[Source texts of formatted documents]
++++++++++

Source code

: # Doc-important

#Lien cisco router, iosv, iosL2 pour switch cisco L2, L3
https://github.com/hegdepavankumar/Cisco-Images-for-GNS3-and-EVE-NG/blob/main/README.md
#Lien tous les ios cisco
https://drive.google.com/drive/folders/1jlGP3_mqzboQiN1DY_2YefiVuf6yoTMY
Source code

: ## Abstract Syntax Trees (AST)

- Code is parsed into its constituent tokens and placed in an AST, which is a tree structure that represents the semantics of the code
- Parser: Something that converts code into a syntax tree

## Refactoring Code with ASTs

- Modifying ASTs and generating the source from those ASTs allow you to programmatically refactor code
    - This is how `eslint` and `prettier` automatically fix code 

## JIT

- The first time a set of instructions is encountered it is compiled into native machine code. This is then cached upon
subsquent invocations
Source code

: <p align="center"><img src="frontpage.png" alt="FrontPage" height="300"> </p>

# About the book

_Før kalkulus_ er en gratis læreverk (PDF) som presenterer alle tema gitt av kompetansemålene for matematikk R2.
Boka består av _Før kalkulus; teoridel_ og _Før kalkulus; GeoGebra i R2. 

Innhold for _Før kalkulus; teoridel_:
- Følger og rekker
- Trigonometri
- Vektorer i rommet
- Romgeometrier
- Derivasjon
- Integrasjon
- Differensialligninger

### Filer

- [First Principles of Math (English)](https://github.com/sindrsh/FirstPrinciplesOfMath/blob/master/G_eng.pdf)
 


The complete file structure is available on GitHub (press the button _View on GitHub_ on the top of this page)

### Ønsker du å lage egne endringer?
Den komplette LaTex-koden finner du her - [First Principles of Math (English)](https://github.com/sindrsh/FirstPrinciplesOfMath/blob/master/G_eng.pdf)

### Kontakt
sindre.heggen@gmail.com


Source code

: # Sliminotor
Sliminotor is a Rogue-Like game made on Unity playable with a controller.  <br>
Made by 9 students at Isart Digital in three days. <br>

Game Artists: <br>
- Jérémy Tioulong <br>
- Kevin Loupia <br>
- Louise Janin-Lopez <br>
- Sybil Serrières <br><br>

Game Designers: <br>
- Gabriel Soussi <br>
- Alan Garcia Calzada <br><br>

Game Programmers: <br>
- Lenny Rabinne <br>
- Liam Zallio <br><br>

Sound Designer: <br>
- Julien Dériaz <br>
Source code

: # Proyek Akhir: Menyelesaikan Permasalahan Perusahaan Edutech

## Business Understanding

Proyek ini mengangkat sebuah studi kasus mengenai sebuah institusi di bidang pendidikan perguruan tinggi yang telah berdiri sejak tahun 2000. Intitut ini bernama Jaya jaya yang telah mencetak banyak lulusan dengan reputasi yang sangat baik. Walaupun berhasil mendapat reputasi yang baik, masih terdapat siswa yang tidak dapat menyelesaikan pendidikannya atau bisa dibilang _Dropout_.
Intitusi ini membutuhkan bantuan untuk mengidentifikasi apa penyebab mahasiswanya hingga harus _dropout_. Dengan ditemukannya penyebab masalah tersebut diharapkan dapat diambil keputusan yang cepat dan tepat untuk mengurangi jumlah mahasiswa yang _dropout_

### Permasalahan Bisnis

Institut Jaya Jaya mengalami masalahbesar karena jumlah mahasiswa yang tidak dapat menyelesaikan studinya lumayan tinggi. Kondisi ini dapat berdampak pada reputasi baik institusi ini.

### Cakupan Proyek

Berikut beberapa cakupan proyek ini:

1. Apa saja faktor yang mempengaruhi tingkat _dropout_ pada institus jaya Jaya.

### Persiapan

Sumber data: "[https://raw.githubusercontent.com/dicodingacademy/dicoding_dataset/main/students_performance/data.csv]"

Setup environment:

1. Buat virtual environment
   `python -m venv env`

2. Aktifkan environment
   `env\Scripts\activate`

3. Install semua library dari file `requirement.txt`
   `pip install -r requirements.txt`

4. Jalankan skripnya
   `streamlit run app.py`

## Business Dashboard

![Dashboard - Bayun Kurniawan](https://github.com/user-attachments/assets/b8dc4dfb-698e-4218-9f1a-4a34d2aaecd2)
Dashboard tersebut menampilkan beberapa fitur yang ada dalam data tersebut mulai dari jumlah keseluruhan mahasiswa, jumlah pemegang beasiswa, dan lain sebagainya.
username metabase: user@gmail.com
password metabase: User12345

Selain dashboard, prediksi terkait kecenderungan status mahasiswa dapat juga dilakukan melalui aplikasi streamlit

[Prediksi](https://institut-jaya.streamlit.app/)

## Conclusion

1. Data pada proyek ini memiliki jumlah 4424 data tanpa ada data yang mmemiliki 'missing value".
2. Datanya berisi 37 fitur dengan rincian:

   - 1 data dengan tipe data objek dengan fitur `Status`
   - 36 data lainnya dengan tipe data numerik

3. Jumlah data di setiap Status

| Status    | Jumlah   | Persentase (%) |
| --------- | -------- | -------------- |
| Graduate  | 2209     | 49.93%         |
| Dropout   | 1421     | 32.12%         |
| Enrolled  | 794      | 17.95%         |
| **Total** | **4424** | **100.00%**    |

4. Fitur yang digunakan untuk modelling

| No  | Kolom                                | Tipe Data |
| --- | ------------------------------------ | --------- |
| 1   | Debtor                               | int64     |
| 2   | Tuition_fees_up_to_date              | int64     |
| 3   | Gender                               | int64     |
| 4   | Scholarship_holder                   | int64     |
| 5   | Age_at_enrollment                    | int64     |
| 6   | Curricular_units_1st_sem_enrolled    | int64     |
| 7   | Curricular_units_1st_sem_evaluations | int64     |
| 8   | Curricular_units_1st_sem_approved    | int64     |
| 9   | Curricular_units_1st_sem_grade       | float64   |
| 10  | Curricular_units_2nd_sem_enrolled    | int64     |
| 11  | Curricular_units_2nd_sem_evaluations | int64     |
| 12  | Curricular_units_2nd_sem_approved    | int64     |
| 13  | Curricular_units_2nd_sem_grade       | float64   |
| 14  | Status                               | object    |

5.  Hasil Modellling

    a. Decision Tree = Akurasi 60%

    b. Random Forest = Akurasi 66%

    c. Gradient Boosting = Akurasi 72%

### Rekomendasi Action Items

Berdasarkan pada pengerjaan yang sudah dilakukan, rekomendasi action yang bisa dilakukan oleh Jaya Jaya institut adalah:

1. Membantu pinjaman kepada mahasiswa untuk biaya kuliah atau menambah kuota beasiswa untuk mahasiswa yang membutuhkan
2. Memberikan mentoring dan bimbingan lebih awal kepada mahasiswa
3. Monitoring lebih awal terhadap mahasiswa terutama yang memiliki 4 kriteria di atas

++++++++++

The problem:
Full transcription, please: every entry, exactly as written.

Written solution:
Source code

: # Doc-important

#Lien cisco router, iosv, iosL2 pour switch cisco L2, L3
https://github.com/hegdepavankumar/Cisco-Images-for-GNS3-and-EVE-NG/blob/main/README.md
#Lien tous les ios cisco
https://drive.google.com/drive/folders/1jlGP3_mqzboQiN1DY_2YefiVuf6yoTMY
Source code

: ## Abstract Syntax Trees (AST)

- Code is parsed into its constituent tokens and placed in an AST, which is a tree structure that represents the semantics of the code
- Parser: Something that converts code into a syntax tree

## Refactoring Code with ASTs

- Modifying ASTs and generating the source from those ASTs allow you to programmatically refactor code
    - This is how `eslint` and `prettier` automatically fix code 

## JIT

- The first time a set of instructions is encountered it is compiled into native machine code. This is then cached upon
subsquent invocations
Source code

: <p align="center"><img src="frontpage.png" alt="FrontPage" height="300"> </p>

# About the book

_Før kalkulus_ er en gratis læreverk (PDF) som presenterer alle tema gitt av kompetansemålene for matematikk R2.
Boka består av _Før kalkulus; teoridel_ og _Før kalkulus; GeoGebra i R2. 

Innhold for _Før kalkulus; teoridel_:
- Følger og rekker
- Trigonometri
- Vektorer i rommet
- Romgeometrier
- Derivasjon
- Integrasjon
- Differensialligninger

### Filer

- [First Principles of Math (English)](https://github.com/sindrsh/FirstPrinciplesOfMath/blob/master/G_eng.pdf)
 


The complete file structure is available on GitHub (press the button _View on GitHub_ on the top of this page)

### Ønsker du å lage egne endringer?
Den komplette LaTex-koden finner du her - [First Principles of Math (English)](https://github.com/sindrsh/FirstPrinciplesOfMath/blob/master/G_eng.pdf)

### Kontakt
sindre.heggen@gmail.com


Source code

: # Sliminotor
Sliminotor is a Rogue-Like game made on Unity playable with a controller.  <br>
Made by 9 students at Isart Digital in three days. <br>

Game Artists: <br>
- Jérémy Tioulong <br>
- Kevin Loupia <br>
- Louise Janin-Lopez <br>
- Sybil Serrières <br><br>

Game Designers: <br>
- Gabriel Soussi <br>
- Alan Garcia Calzada <br><br>

Game Programmers: <br>
- Lenny Rabinne <br>
- Liam Zallio <br><br>

Sound Designer: <br>
- Julien Dériaz <br>
Source code

: # Proyek Akhir: Menyelesaikan Permasalahan Perusahaan Edutech

## Business Understanding

Proyek ini mengangkat sebuah studi kasus mengenai sebuah institusi di bidang pendidikan perguruan tinggi yang telah berdiri sejak tahun 2000. Intitut ini bernama Jaya jaya yang telah mencetak banyak lulusan dengan reputasi yang sangat baik. Walaupun berhasil mendapat reputasi yang baik, masih terdapat siswa yang tidak dapat menyelesaikan pendidikannya atau bisa dibilang _Dropout_.
Intitusi ini membutuhkan bantuan untuk mengidentifikasi apa penyebab mahasiswanya hingga harus _dropout_. Dengan ditemukannya penyebab masalah tersebut diharapkan dapat diambil keputusan yang cepat dan tepat untuk mengurangi jumlah mahasiswa yang _dropout_

### Permasalahan Bisnis

Institut Jaya Jaya mengalami masalahbesar karena jumlah mahasiswa yang tidak dapat menyelesaikan studinya lumayan tinggi. Kondisi ini dapat berdampak pada reputasi baik institusi ini.

### Cakupan Proyek

Berikut beberapa cakupan proyek ini:

1. Apa saja faktor yang mempengaruhi tingkat _dropout_ pada institus jaya Jaya.

### Persiapan

Sumber data: "[https://raw.githubusercontent.com/dicodingacademy/dicoding_dataset/main/students_performance/data.csv]"

Setup environment:

1. Buat virtual environment
   `python -m venv env`

2. Aktifkan environment
   `env\Scripts\activate`

3. Install semua library dari file `requirement.txt`
   `pip install -r requirements.txt`

4. Jalankan skripnya
   `streamlit run app.py`

## Business Dashboard

![Dashboard - Bayun Kurniawan](https://github.com/user-attachments/assets/b8dc4dfb-698e-4218-9f1a-4a34d2aaecd2)
Dashboard tersebut menampilkan beberapa fitur yang ada dalam data tersebut mulai dari jumlah keseluruhan mahasiswa, jumlah pemegang beasiswa, dan lain sebagainya.
username metabase: user@gmail.com
password metabase: User12345

Selain dashboard, prediksi terkait kecenderungan status mahasiswa dapat juga dilakukan melalui aplikasi streamlit

[Prediksi](https://institut-jaya.streamlit.app/)

## Conclusion

1. Data pada proyek ini memiliki jumlah 4424 data tanpa ada data yang mmemiliki 'missing value".
2. Datanya berisi 37 fitur dengan rincian:

   - 1 data dengan tipe data objek dengan fitur `Status`
   - 36 data lainnya dengan tipe data numerik

3. Jumlah data di setiap Status

| Status    | Jumlah   | Persentase (%) |
| --------- | -------- | -------------- |
| Graduate  | 2209     | 49.93%         |
| Dropout   | 1421     | 32.12%         |
| Enrolled  | 794      | 17.95%         |
| **Total** | **4424** | **100.00%**    |

4. Fitur yang digunakan untuk modelling

| No  | Kolom                                | Tipe Data |
| --- | ------------------------------------ | --------- |
| 1   | Debtor                               | int64     |
| 2   | Tuition_fees_up_to_date              | int64     |
| 3   | Gender                               | int64     |
| 4   | Scholarship_holder                   | int64     |
| 5   | Age_at_enrollment                    | int64     |
| 6   | Curricular_units_1st_sem_enrolled    | int64     |
| 7   | Curricular_units_1st_sem_evaluations | int64     |
| 8   | Curricular_units_1st_sem_approved    | int64     |
| 9   | Curricular_units_1st_sem_grade       | float64   |
| 10  | Curricular_units_2nd_sem_enrolled    | int64     |
| 11  | Curricular_units_2nd_sem_evaluations | int64     |
| 12  | Curricular_units_2nd_sem_approved    | int64     |
| 13  | Curricular_units_2nd_sem_grade       | float64   |
| 14  | Status                               | object    |

5.  Hasil Modellling

    a. Decision Tree = Akurasi 60%

    b. Random Forest = Akurasi 66%

    c. Gradient Boosting = Akurasi 72%

### Rekomendasi Action Items

Berdasarkan pada pengerjaan yang sudah dilakukan, rekomendasi action yang bisa dilakukan oleh Jaya Jaya institut adalah:

1. Membantu pinjaman kepada mahasiswa untuk biaya kuliah atau menambah kuota beasiswa untuk mahasiswa yang membutuhkan
2. Memberikan mentoring dan bimbingan lebih awal kepada mahasiswa
3. Monitoring lebih awal terhadap mahasiswa terutama yang memiliki 4 kriteria di atas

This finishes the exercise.